In each chapter, Ellis interleaves her journey with reflections upon a particular kind of bird. Vultures symbolize death and they are the janitors of the natural world. Yet there is marvel in a physiology that allows them to ingest rotting carrion without being sickened. Then sparrows, so commonplace and ubiquitous, remind her of how much of life is lived in ordinary time, that it is often in the commonplace that we meet God. She reflects: “Blue Jays may not be good to other birds, but they are very good at being themselves. And this is its own kind of beauty.” As she thinks of her grandfather, she sees that he had his own kind of beauty as well.

In addition to these birds, we are introduced to mockingbirds, owls, house finches, hummingbirds, warblers, albatrosses, wrens, doves, pelicans, and quail. In her grief journey she learns that “looking up” doesn’t remove the hurt of grief but points us to the one who cares for the birds, and notes the falling of even one sparrow.

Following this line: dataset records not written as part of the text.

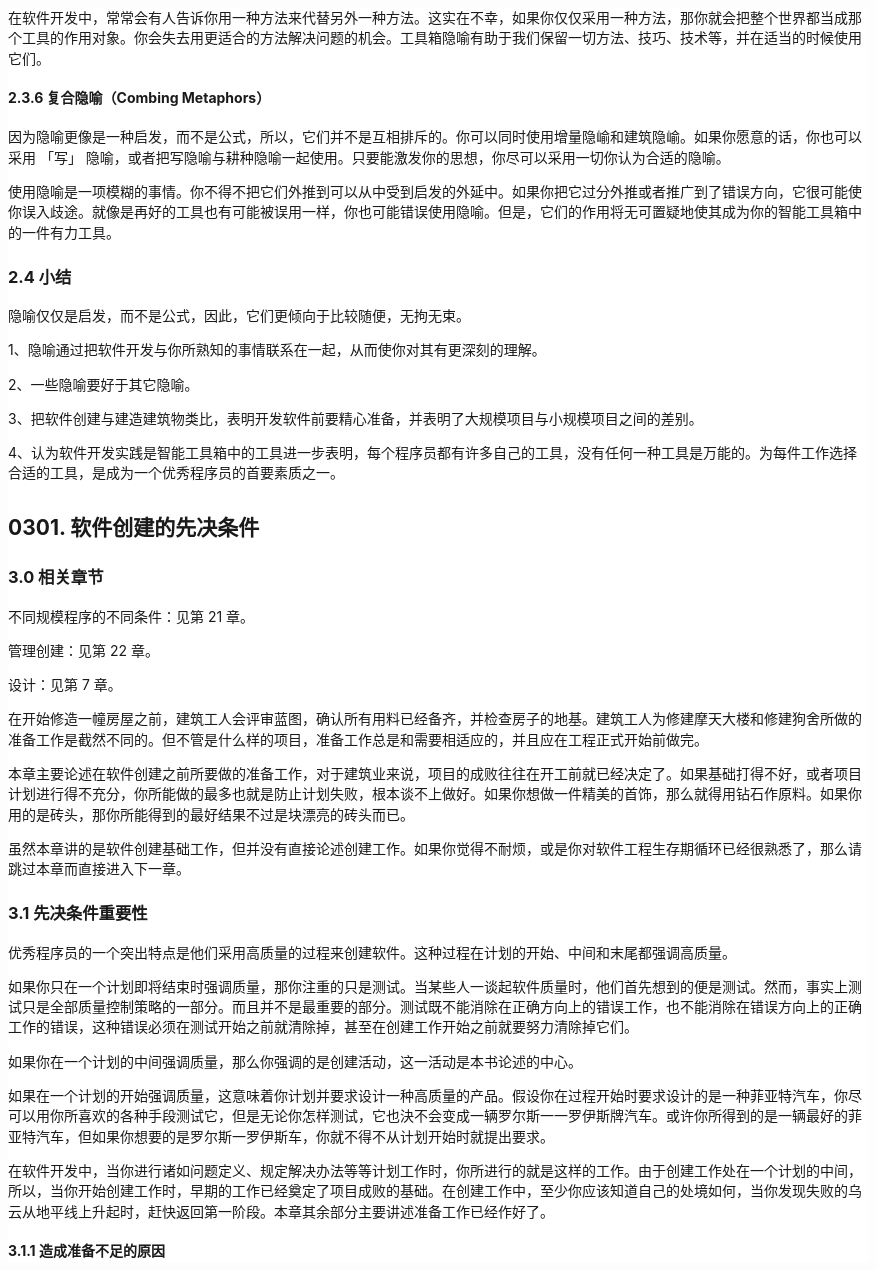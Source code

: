 在软件开发中，常常会有人告诉你用一种方法来代替另外一种方法。这实在不幸，如果你仅仅采用一种方法，那你就会把整个世界都当成那个工具的作用对象。你会失去用更适合的方法解决问题的机会。工具箱隐喻有助于我们保留一切方法、技巧、技术等，并在适当的时候使用它们。

#### 2.3.6 复合隐喻（Combing Metaphors）

因为隐喻更像是一种启发，而不是公式，所以，它们并不是互相排斥的。你可以同时使用增量隐崳和建筑隐崳。如果你愿意的话，你也可以采用 「写」 隐喻，或者把写隐喻与耕种隐喻一起使用。只要能激发你的思想，你尽可以采用一切你认为合适的隐喻。

使用隐喻是一项模糊的事情。你不得不把它们外推到可以从中受到启发的外延中。如果你把它过分外推或者推广到了错误方向，它很可能使你误入歧途。就像是再好的工具也有可能被误用一样，你也可能错误使用隐喻。但是，它们的作用将无可置疑地使其成为你的智能工具箱中的一件有力工具。

### 2.4 小结

隐喻仅仅是启发，而不是公式，因此，它们更倾向于比较随便，无拘无束。

1、隐喻通过把软件开发与你所熟知的事情联系在一起，从而使你对其有更深刻的理解。

2、一些隐喻要好于其它隐喻。

3、把软件创建与建造建筑物类比，表明开发软件前要精心准备，并表明了大规模项目与小规模项目之间的差别。

4、认为软件开发实践是智能工具箱中的工具进一步表明，每个程序员都有许多自己的工具，没有任何一种工具是万能的。为每件工作选择合适的工具，是成为一个优秀程序员的首要素质之一。

## 0301. 软件创建的先决条件

### 3.0 相关章节

不同规模程序的不同条件：见第 21 章。

管理创建：见第 22 章。

设计：见第 7 章。

在开始修造一幢房屋之前，建筑工人会评审蓝图，确认所有用料已经备齐，并检查房子的地基。建筑工人为修建摩天大楼和修建狗舍所做的准备工作是截然不同的。但不管是什么样的项目，准备工作总是和需要相适应的，并且应在工程正式开始前做完。

本章主要论述在软件创建之前所要做的准备工作，对于建筑业来说，项目的成败往往在开工前就已经决定了。如果基础打得不好，或者项目计划进行得不充分，你所能做的最多也就是防止计划失败，根本谈不上做好。如果你想做一件精美的首饰，那么就得用钻石作原料。如果你用的是砖头，那你所能得到的最好结果不过是块漂亮的砖头而已。

虽然本章讲的是软件创建基础工作，但并没有直接论述创建工作。如果你觉得不耐烦，或是你对软件工程生存期循环已经很熟悉了，那么请跳过本章而直接进入下一章。

### 3.1 先决条件重要性

优秀程序员的一个突出特点是他们采用高质量的过程来创建软件。这种过程在计划的开始、中间和末尾都强调高质量。

如果你只在一个计划即将结束时强调质量，那你注重的只是测试。当某些人一谈起软件质量时，他们首先想到的便是测试。然而，事实上测试只是全部质量控制策略的一部分。而且并不是最重要的部分。测试既不能消除在正确方向上的错误工作，也不能消除在错误方向上的正确工作的错误，这种错误必须在测试开始之前就清除掉，甚至在创建工作开始之前就要努力清除掉它们。

如果你在一个计划的中间强调质量，那么你强调的是创建活动，这一活动是本书论述的中心。

如果在一个计划的开始强调质量，这意味着你计划并要求设计一种高质量的产品。假设你在过程开始时要求设计的是一种菲亚特汽车，你尽可以用你所喜欢的各种手段测试它，但是无论你怎样测试，它也決不会变成一辆罗尔斯一一罗伊斯牌汽车。或许你所得到的是一辆最好的菲亚特汽车，但如果你想要的是罗尔斯一罗伊斯车，你就不得不从计划开始时就提出要求。

在软件开发中，当你进行诸如问题定义、规定解决办法等等计划工作时，你所进行的就是这样的工作。由于创建工作处在一个计划的中间，所以，当你开始创建工作时，早期的工作已经奠定了项目成败的基础。在创建工作中，至少你应该知道自己的处境如何，当你发现失败的乌云从地平线上升起时，赶快返回第一阶段。本章其余部分主要讲述准备工作已经作好了。

#### 3.1.1 造成准备不足的原因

There is an understated beauty beneath the attentive observation of the birds and the unvarnished account of her grief. While pointing us toward healing and hope, there are no sappy assurances or sweet nostrums. But there is the wonder of the birds in all their variety, (And there is even an appendix for those who for whom this book is a kind of “spark bird” to take up birding.) Most of all, we have the chance to listen to one who has not only looked outward at the human condition and inward at the darkness of her her own grief. We also accompany her as she looks upward, not only at the birds but at the God who made them.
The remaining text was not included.